What It's Like Being Alone was a stop motion comedy series that aired briefly in 2006. In hindsight, it's rather crude and often crass and sometimes even cringy with its humor, but hey, that's the mid 2000s for you, I suppose. Even still, the somewhat immature and outdated humor aside, the show was something that caught my eye for various reasons.
Part of it, truth be told, was simply the visual aesthetic. I've always been a sucker for stop motion. As a little girl, my favorite movie was Nightmare Before Christmas (well before Hot Topic got its grubby little paws all over it) and I've always been an enormous fan of Wallace & Gromit, even rushing to the theater opening day for their long awaited feature film. I liked Gumby, I liked the stop motion in Pee Wee's Playhouse, and I loved the Prometheus & Bob segment from Nickelodeon's KABLAM which I'm sure I'll cover at some point.
But the second part is, frankly, the concept itself, and how oddly relatable it was, especially to my adolescent teenage girl mind growing up. Often feeling left out, ignored by my family and of little interest to my own "friends" - of which were extremely few to begin with - I spent a lot of my time alone, surfing the internet, hence how I first came across this gem of a series on Youtube back in the day. Seeing a group of orphans stick together, because they had to not because they wanted to necessarily, I felt oddly at home in this cozy little clay universe. But I also felt home in it for another reason, and that's because I was queer.
Growing up in the time period I did, knowing I liked girls, was rather terrifying. It wasn't the dark ages by any means, but it also certainly wasn't what we have today, where it's perfectly fine to be openly gay. Back then, the word "gay" got thrown around by kids at school to mean 'stupid' and 'dumb' and 'gross'. I can't tell you how many times I got called a slur of some kind by other kids leaving school, as I just waited for my parents to pick me up. Every goddamned day, seriously. And I wasn't even really 'out'. I guess I just gave off that exceptional of a lesbian vibe. Either way, it wasn't good. Between that and the fact that the only other queer person in my life, my Uncle Freddy, died from AIDS when I was about 5 or so really created this belief in me that queer people were not allowed to live, and be happy. That gay people weren't people. That we were, for all intents and purposes, "monsters".
So to see a bunch of other monsters, monsters who also didn't have families (I had a family, certainly, but lordy did I not feel like I belonged there and often the psychological abuse I endured backed that up) really made me feel like this was a place that was created for me and me alone, especially since it only ran for 13 episodes.

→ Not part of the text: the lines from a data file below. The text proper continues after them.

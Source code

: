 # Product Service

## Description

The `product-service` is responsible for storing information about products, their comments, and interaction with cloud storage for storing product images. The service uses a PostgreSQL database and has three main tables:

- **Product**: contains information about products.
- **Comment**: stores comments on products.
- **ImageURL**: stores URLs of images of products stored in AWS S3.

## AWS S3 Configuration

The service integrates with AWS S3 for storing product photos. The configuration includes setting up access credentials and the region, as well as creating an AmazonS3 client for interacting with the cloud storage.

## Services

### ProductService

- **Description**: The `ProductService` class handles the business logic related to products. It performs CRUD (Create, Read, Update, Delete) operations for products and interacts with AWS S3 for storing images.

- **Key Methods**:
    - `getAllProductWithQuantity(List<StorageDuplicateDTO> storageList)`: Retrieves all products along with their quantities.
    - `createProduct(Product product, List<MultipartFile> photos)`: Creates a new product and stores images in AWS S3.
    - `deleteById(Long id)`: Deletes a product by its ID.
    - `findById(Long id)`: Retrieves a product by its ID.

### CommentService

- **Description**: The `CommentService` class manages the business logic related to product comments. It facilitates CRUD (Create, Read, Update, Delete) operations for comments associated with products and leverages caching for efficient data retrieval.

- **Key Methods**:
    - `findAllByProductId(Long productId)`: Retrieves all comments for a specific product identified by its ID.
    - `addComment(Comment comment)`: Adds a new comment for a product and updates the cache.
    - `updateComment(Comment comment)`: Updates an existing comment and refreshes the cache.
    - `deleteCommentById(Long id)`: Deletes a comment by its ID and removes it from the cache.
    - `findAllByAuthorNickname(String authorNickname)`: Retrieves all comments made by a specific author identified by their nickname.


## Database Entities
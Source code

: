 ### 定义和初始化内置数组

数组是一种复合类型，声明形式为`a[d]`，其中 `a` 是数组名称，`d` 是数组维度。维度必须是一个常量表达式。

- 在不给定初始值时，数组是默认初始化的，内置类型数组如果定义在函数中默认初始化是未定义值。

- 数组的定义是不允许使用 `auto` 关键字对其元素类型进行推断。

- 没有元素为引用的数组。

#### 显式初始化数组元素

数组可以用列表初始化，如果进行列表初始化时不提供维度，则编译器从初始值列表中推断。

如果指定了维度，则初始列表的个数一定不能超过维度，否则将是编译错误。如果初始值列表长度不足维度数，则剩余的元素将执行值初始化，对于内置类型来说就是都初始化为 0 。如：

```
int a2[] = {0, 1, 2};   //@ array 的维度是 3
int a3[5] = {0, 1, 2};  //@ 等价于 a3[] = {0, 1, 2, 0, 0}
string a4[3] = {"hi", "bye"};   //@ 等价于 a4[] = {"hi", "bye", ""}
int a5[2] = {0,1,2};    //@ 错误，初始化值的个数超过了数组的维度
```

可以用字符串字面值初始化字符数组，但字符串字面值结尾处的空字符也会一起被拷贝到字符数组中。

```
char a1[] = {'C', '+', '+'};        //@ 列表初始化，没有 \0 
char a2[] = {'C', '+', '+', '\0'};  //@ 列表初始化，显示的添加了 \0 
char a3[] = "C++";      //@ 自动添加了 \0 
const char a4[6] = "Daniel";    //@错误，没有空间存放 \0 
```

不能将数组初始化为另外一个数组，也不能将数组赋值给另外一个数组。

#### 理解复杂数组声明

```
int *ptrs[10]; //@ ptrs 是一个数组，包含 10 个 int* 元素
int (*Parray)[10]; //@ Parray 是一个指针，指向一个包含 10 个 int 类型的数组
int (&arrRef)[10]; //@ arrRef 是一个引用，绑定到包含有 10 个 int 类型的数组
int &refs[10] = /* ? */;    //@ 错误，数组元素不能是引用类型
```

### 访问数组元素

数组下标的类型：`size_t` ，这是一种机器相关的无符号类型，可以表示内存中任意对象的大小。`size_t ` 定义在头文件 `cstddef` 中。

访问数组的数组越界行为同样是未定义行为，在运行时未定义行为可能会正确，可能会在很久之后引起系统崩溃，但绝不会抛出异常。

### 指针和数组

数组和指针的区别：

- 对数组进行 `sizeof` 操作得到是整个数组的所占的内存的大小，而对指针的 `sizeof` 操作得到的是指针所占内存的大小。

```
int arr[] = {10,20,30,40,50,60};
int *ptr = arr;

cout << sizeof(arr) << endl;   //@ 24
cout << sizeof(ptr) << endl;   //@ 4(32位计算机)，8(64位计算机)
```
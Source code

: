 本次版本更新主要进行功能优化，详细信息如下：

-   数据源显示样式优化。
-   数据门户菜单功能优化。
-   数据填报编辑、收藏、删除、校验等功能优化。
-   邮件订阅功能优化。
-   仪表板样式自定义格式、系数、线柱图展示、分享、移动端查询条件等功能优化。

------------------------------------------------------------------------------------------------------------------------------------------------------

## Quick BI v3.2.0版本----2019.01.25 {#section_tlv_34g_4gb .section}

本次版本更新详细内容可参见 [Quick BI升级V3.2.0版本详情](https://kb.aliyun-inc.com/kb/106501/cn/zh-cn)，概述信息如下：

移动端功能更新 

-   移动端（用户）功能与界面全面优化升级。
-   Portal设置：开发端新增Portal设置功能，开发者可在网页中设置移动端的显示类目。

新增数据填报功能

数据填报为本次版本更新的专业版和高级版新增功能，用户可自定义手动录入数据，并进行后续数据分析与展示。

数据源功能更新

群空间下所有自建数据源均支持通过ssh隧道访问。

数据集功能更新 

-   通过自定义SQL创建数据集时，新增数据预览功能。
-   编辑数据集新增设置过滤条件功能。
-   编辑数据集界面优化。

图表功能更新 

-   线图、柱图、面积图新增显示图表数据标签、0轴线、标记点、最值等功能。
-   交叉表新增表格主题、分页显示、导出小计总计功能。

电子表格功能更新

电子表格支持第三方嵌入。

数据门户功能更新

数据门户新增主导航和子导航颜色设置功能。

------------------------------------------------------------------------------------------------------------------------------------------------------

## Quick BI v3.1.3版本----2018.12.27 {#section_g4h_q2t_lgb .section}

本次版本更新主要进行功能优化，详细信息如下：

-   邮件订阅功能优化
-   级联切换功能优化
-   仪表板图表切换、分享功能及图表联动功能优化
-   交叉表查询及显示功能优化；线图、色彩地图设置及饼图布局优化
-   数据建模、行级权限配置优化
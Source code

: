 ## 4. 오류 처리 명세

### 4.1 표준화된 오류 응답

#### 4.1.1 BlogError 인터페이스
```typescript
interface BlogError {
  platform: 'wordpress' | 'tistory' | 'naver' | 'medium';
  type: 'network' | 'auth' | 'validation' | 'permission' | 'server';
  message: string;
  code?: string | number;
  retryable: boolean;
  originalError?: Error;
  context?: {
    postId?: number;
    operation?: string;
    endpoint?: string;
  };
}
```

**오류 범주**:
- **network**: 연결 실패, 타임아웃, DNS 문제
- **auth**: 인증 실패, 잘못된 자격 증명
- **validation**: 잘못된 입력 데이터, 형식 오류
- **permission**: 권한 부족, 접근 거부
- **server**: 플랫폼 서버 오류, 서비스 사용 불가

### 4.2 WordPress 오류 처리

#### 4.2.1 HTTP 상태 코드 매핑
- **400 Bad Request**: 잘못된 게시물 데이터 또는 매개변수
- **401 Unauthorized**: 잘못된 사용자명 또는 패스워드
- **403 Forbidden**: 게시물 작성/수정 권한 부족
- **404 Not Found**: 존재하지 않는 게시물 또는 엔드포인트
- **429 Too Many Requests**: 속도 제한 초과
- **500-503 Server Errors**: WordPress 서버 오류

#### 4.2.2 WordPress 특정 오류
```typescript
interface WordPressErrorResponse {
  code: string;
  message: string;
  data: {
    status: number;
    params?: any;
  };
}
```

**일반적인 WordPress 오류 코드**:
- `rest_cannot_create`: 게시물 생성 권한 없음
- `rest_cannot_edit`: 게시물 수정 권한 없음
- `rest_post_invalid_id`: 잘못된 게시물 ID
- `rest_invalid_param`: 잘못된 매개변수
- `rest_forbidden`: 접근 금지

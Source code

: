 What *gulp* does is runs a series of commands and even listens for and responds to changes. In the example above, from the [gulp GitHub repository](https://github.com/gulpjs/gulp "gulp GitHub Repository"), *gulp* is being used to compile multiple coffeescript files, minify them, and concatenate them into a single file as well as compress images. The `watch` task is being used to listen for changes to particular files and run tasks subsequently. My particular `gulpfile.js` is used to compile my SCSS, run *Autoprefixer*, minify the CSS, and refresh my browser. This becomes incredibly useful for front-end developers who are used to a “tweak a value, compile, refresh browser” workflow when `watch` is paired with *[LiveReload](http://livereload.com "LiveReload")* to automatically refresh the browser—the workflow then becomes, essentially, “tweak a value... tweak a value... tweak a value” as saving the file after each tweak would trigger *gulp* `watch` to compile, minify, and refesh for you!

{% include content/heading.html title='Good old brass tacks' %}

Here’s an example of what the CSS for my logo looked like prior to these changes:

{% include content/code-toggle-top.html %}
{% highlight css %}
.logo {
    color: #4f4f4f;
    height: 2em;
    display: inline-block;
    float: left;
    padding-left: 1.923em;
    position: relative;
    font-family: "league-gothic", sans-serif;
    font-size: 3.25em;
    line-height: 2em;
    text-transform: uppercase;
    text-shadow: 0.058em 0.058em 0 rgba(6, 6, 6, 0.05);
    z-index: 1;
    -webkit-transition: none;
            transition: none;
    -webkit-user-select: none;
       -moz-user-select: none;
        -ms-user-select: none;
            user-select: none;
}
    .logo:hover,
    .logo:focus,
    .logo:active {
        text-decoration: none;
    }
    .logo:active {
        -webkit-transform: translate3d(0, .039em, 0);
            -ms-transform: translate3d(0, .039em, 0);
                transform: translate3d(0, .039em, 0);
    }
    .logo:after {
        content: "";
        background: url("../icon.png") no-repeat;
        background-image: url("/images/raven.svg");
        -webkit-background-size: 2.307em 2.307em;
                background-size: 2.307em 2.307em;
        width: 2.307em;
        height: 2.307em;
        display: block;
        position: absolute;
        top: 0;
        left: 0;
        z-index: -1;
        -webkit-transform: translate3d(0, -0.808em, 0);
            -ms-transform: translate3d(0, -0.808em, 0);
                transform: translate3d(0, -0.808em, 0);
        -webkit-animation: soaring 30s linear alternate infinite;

It had this undeniable charm to it, especially for someone like me, someone so lost in untangling their identity, that I couldn't help but relate to, and wish it had run longer. At the same time, I've always been the sort of TV viewer who simply appreciates what I was given in the first place, especially considering most of what I love on television is stuff that shouldn't have made it to air in the first place. Plus it helps that I was, as a teenager (today too, but not as much) an enormous fan of dark gothic sort of stuff, of which this definitely fit the bill. Hell, it had a goth girl IN it. I was a big fan of Slave Labor Graphics comic books and movies like Beetlejuice, so you know where my interests lay at the time, and still somewhat do today. But really, for someone who felt like a monster, an unlovable unwanted monster at that, What It's Like Being Alone really hit a special place in my heart and made me feel welcome.
The man who created this series (who has since, to my surprise upon just learning this, gone on to direct many successful films with The Rock) also wrote and directed a short film before this, titled "Evelyn: The Cutest Evil Dead Girl". At the time, I saw it merely as a knock off of the comic book Lenore, but at this stage in my life, I appreciate it for what it is. I also, even with that feeling of being an imitator, felt somewhat related to it back then when I saw it, because, again, I was fascinated with death, and still am. So the guy really has a penchant for making stuff I like.
What It's Like Being Alone is, by todays standards as I stated, fairly bland and kind of hard to watch, if mostly because of the humor involved. Visually it's still marvelous, but the writing is kind of tough to stomach now. Even still, I appreciate it for what it was at the time; a safe haven for a scared, confused little queer girl who liked monsters, and often felt like one herself. A girl who rarely felt at home not just within her own skin but also within her own family. A girl who, against all odds, managed to survive to adulthood, likely because she had things like this to fall back on for comfort.
What It's Like Being Alone, despite having such a bleak title, actually allowed me to not be alone, and for that I'll be forever grateful.